Start of Given data

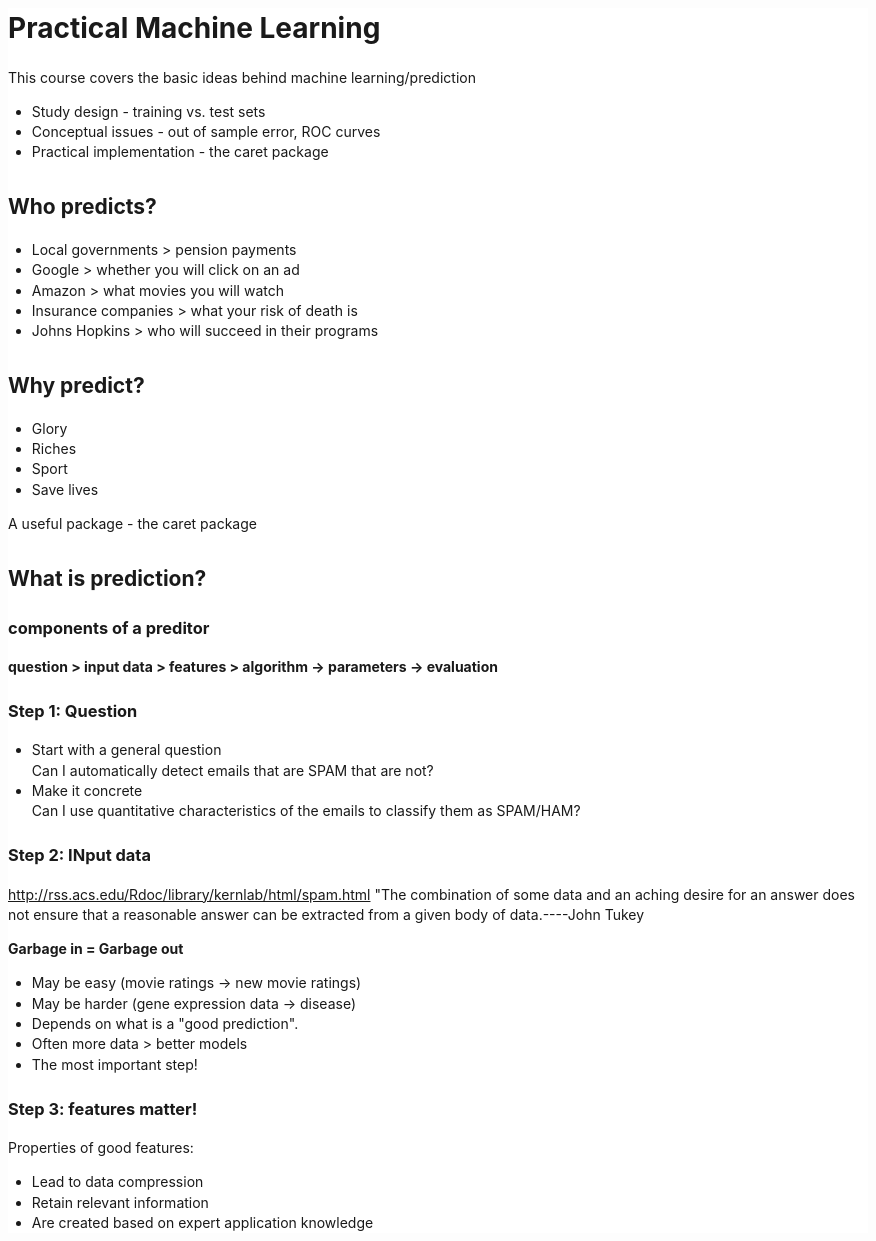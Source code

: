 # Practical Machine Learning
This course covers the basic ideas behind machine learning/prediction
* Study design - training vs. test sets
* Conceptual issues - out of sample error, ROC curves
* Practical implementation - the caret package

## Who predicts?
* Local governments ­> pension payments
* Google ­> whether you will click on an ad
* Amazon ­> what movies you will watch
* Insurance companies ­> what your risk of death is
* Johns Hopkins ­> who will succeed in their programs

## Why predict?
* Glory
* Riches
* Sport
* Save lives

A useful package - the caret package

## What is prediction?

### components of a preditor
**question > input data > features > algorithm -> parameters -> evaluation**
### Step 1: Question
* Start with a general question    
Can I automatically detect emails that are SPAM that are not?
* Make it concrete     
Can I use quantitative characteristics of the emails to classify them as SPAM/HAM?

### Step 2: INput data
<http://rss.acs.edu/Rdoc/library/kernlab/html/spam.html>
"The combination of some data and an aching desire for an answer does not ensure that a reasonable answer can be extracted from a given body of data.----John Tukey

**Garbage in = Garbage out**
* May be easy (movie ratings -> new movie ratings)
* May be harder (gene expression data -> disease)
* Depends on what is a "good prediction".
* Often more data > better models
* The most important step!

### Step 3: features matter!
Properties of good features:
* Lead to data compression
* Retain relevant information
* Are created based on expert application knowledge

End of Given data

[Your task]
Copy every line above exactly; images stay out.

[Answer]
Source code

: # Practical Machine Learning
This course covers the basic ideas behind machine learning/prediction
* Study design - training vs. test sets
* Conceptual issues - out of sample error, ROC curves
* Practical implementation - the caret package

## Who predicts?
* Local governments ­> pension payments
* Google ­> whether you will click on an ad
* Amazon ­> what movies you will watch
* Insurance companies ­> what your risk of death is
* Johns Hopkins ­> who will succeed in their programs

## Why predict?
* Glory
* Riches
* Sport
* Save lives

A useful package - the caret package

## What is prediction?

### components of a preditor
**question > input data > features > algorithm -> parameters -> evaluation**
### Step 1: Question
* Start with a general question    
Can I automatically detect emails that are SPAM that are not?
* Make it concrete     
Can I use quantitative characteristics of the emails to classify them as SPAM/HAM?

### Step 2: INput data
<http://rss.acs.edu/Rdoc/library/kernlab/html/spam.html>
"The combination of some data and an aching desire for an answer does not ensure that a reasonable answer can be extracted from a given body of data.----John Tukey

**Garbage in = Garbage out**
* May be easy (movie ratings -> new movie ratings)
* May be harder (gene expression data -> disease)
* Depends on what is a "good prediction".
* Often more data > better models
* The most important step!

### Step 3: features matter!
Properties of good features:
* Lead to data compression
* Retain relevant information
* Are created based on expert application knowledge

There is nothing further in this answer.